Last year, the Minnesota legislature took some steps to regulate when no-knocks are used, and now requires their use to be tracked. However, Hollins said that doesn't go far enough, and she's starting work on a bill to further restrict the use of "no-knock" warrants statewide, except in the most high-risk cases.

Hollins said a murder case could qualify as high-risk, but in the situation that led to Amir Locke's death, the information still isn't clear.

"We know we’re still waiting for more information to come out. We know this was an evidence gathering warrant and not necessarily an apprehension," Hollins said.
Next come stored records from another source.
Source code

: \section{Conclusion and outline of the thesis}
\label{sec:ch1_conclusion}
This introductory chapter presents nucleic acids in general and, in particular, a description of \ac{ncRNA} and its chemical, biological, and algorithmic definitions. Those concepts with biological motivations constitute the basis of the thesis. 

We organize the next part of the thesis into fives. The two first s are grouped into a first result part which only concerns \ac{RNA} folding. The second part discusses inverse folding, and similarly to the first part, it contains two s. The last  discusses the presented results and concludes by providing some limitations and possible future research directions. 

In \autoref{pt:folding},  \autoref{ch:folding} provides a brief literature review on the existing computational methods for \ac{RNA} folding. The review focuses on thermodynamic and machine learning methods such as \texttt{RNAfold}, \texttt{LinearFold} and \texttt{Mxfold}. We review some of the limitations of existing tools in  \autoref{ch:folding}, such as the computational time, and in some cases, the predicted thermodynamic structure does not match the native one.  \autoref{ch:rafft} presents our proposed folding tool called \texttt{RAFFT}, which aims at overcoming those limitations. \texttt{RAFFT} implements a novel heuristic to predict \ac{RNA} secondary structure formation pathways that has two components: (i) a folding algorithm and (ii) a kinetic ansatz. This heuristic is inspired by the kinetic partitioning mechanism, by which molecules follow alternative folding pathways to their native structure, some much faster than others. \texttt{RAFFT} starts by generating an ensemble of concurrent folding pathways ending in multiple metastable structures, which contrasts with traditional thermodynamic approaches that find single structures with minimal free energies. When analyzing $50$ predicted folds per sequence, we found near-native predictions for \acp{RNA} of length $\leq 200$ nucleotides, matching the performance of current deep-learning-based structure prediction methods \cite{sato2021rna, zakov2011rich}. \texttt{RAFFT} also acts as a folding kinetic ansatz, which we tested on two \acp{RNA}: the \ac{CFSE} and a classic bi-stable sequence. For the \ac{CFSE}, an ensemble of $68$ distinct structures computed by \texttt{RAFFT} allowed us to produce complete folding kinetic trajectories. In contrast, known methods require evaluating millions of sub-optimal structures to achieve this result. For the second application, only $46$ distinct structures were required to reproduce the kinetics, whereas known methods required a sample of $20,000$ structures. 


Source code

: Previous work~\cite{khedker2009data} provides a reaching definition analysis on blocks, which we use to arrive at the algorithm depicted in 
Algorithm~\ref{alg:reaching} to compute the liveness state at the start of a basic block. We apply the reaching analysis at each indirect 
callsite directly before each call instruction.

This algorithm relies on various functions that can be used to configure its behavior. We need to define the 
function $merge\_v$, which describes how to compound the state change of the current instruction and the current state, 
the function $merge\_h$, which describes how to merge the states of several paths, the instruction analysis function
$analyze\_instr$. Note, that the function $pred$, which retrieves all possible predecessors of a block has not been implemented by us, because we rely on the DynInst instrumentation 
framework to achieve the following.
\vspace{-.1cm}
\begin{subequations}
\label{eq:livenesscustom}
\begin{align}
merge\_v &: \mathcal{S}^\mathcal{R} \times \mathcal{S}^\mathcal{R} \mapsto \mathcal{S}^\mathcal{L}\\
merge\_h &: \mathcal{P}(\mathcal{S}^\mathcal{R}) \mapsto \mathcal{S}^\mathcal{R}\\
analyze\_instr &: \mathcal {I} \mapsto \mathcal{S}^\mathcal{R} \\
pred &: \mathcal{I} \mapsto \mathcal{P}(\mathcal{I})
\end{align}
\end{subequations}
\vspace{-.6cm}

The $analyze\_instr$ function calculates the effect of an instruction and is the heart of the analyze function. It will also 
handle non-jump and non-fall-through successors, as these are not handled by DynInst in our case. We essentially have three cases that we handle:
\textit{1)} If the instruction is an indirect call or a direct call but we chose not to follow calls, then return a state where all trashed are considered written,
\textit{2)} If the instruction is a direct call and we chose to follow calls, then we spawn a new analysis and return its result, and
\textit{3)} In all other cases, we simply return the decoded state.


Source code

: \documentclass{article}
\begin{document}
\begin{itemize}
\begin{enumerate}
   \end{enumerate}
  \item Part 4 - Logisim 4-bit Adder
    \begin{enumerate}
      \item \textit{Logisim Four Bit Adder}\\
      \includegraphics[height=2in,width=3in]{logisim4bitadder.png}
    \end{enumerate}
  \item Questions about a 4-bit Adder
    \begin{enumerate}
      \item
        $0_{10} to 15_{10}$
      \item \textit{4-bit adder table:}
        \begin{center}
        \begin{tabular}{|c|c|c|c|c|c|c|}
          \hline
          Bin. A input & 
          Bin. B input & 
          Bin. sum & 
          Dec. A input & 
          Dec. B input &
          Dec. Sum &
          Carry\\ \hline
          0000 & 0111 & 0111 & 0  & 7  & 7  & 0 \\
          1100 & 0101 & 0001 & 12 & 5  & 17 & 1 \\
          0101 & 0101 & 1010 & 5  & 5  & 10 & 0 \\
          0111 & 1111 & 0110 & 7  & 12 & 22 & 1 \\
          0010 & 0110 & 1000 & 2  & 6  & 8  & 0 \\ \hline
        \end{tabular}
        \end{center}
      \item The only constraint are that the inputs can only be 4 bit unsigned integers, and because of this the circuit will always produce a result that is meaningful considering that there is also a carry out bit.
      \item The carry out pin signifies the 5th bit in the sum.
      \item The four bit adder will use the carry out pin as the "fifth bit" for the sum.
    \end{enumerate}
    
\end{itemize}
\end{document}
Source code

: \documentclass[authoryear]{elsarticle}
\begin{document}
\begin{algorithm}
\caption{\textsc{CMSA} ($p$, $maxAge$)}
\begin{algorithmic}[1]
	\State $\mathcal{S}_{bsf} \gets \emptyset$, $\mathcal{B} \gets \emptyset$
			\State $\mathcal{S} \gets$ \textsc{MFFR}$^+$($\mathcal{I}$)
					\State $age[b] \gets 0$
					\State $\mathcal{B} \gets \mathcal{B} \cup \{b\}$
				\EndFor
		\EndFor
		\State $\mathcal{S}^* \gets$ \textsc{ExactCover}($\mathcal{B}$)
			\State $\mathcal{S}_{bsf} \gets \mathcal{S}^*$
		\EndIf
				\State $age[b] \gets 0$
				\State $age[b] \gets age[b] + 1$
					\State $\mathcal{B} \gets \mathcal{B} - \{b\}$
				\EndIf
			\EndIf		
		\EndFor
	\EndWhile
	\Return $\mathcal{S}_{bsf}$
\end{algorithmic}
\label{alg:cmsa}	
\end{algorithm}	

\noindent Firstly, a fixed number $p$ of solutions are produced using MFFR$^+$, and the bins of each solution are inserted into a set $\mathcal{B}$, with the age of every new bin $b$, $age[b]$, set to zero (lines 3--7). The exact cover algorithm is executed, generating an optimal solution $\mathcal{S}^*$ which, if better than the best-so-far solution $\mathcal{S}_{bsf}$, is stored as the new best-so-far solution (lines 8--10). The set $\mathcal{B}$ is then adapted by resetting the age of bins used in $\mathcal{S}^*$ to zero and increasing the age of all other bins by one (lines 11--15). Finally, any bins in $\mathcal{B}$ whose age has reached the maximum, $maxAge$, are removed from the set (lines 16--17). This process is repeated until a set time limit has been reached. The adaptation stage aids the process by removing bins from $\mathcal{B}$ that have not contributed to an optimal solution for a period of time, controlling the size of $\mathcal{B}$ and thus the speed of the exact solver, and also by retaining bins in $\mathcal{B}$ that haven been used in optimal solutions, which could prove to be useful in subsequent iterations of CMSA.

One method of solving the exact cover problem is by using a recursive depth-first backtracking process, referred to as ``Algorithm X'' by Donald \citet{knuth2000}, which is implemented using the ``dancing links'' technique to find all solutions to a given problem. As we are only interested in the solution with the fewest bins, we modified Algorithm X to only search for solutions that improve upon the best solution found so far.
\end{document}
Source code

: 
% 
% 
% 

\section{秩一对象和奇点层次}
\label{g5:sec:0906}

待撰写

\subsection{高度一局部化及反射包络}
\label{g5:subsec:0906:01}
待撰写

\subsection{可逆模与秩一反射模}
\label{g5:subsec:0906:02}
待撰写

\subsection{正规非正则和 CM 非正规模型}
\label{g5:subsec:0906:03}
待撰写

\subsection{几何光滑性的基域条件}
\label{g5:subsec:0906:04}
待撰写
In a statement Thursday, St. Paul Police Department spokesperson Steve Linders said the warrants related to the original homicide case remain under seal until a court allows their release. However, Linders did provide more detail into the cooperation between the departments.

"After the warrants in this case were signed by a Hennepin County judge, the Saint Paul Police Department asked the Minneapolis Police Department to carry out three of them at an apartment complex in downtown Minneapolis. The apartment complex management team complied with the court orders and provided access to the MPD officers," Linders said in a statement. "When law enforcement agencies have a need to serve a search warrant outside of their jurisdiction, it’s common practice for them to request assistance from other agencies. This is done for several reasons, including availability of resources, knowledge of the addresses being searched and familiarity of the area and community. Each agency has its own protocols and policies for serving search warrants. The agency responsible for serving the warrant determines what tactics that will be used."

Linders said there have been no arrests made in their original homicide investigation.

The Minneapolis Police Department has identified the officer who shot Amir Locke as Mark Hanneman.

On Saturday, the Police Officers Federation of Minneapolis released the following statement:

The Minnesota’s Bureau of Criminal Apprehension will gather the needed facts for the investigation, and no conclusions should be made until the investigation is complete.

Policing, particularly with a SWAT team, is a dangerous, high-stress profession where officers are forced to make important split-second decisions in defense of themselves and fellow officers, especially when weapons are involved. Weapons are drawn and used when officers are faced with significant safety threats.

This particular SWAT team was conducting a homicide-suspect search warrant, authorized by a judge, as part of an investigation of a violent crime. Officers were obviously prepared for a very dangerous and high-risk situation. During the event, as shown in the body-camera footage, Officer Hannemen quickly encountered Mr. Locke who was armed with a handgun and made the decision to use deadly force. No officer goes into a dangerous setting like this wanting to use a weapon. That decision was not taken lightly, and the impact of the use of deadly force will affect these officers, their families, and the family of Mr. Locke for the rest of their lives.

We express our sympathies to the family for the loss of Amir Locke that resulted from this tragic chain of events as well as our support of the officers and their families.